Effect of p+-contact parameters on subterahertz and terahertz ballistic current oscillations for quantized holes with negative effective masses

• Published in: Microelectronic engineering Vol. 43-44; pp. 445 - 451
• Main Authors: Korshak, A.N, Gribnikov, Z.S, Vagidov, N.Z, Kozlovsky, S.I, Mitin, V.V
• Format: Journal Article Conference Proceeding
• Language: English
• Published: Amsterdam Elsevier B.V 01.08.1998; Elsevier Science
• Subjects: Applied sciences; Condensed matter: electronic structure, electrical, magnetic, and optical properties; Design. Technologies. Operation analysis. Testing; Electrical properties of specific thin films; Electronic structure and electrical properties of surfaces, interfaces, thin films and low-dimensional structures; Electronics; Exact sciences and technology; Hole quantum well; Iii-v semiconductors; Integrated circuits; Negative effective mass; Physics; Semiconductor electronics. Microelectronics. Optoelectronics. Solid state devices; Terahertz generation; Hole quantum well; Terahertz generation; Negative effective mass; Quantum well; Ballistic diode; Microelectronic fabrication; Electric field; Voltage current curve; Fermi level; Oscillation frequency; Dispersion relation; Integrated circuit; Poisson equation; Effective mass
• ISSN: 0167-9317; 1873-5568
• DOI: 10.1016/S0167-9317(98)00204-4

A space–charge limited ballistic current of quantized holes in a short doped p-GaAs quantum well generates current oscillations.

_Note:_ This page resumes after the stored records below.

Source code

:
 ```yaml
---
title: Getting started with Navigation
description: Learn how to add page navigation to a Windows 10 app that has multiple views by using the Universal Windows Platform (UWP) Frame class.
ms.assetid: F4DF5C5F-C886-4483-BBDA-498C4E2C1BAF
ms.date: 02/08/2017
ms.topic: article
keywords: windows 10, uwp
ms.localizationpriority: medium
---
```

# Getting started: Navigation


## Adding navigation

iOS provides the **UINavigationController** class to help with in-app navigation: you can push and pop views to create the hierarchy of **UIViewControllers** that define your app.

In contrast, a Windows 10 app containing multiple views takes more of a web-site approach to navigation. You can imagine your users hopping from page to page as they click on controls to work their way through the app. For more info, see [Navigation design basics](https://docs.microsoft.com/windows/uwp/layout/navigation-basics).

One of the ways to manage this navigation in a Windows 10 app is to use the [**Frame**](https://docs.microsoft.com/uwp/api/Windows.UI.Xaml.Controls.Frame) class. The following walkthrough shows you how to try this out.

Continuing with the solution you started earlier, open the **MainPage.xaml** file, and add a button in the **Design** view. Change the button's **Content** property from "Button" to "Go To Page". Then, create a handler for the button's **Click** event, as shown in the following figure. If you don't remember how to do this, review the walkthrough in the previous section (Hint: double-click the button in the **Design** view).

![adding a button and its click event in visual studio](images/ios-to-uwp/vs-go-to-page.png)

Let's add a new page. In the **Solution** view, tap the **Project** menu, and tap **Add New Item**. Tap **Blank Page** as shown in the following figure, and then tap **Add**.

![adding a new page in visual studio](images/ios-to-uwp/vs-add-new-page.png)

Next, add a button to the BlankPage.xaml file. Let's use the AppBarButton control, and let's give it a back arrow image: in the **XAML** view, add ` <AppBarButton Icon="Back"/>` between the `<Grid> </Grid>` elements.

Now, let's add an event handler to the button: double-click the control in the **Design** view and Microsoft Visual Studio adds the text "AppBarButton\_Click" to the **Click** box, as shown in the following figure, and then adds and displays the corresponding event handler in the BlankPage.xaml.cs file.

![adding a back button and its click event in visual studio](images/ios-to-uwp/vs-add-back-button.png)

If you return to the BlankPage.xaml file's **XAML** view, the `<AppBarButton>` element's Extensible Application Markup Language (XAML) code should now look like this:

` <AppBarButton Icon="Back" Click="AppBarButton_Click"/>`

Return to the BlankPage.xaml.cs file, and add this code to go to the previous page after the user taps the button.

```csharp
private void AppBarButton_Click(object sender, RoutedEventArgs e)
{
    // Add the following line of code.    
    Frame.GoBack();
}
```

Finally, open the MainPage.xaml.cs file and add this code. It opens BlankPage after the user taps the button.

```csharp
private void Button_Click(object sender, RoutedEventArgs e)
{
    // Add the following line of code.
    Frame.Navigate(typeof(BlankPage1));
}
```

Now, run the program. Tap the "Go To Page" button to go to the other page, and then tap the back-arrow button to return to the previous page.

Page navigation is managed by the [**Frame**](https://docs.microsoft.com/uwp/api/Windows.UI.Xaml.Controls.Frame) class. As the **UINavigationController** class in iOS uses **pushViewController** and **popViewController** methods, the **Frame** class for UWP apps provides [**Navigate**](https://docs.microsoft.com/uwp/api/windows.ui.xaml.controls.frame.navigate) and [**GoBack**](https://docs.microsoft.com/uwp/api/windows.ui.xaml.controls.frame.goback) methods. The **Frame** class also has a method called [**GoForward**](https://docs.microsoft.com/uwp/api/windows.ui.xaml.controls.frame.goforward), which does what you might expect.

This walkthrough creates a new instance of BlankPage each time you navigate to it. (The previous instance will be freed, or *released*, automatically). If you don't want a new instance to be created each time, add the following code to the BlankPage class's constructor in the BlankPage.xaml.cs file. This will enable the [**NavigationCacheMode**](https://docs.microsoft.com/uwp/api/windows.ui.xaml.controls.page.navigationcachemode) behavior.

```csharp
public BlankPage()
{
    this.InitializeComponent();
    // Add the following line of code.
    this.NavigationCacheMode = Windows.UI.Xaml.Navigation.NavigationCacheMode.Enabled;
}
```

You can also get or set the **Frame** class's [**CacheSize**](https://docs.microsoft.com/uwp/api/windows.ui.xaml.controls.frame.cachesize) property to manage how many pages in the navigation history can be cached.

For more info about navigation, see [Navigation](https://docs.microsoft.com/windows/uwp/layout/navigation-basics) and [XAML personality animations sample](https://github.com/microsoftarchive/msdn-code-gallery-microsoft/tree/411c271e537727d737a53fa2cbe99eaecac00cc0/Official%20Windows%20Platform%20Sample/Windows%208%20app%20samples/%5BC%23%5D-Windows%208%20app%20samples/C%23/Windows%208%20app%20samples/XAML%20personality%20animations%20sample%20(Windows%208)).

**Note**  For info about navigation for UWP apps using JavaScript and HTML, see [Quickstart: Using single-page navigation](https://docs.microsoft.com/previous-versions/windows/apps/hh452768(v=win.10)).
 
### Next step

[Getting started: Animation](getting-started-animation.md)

This generation is a result of a negative effective mass region in the hole dispersion relation. An oscillation frequency depends on the parameters of the diode structure with quantum well as a base, and is in subterahertz and terahertz ranges. It is determined by a longitudinal mode of a selftuning plasma cavity in the diode base which depends on a Fermi energy of holes emitted by the p+-anode and cathode into the base. The best oscillation generation regime is achieved at some optimum value of the Fermi energy.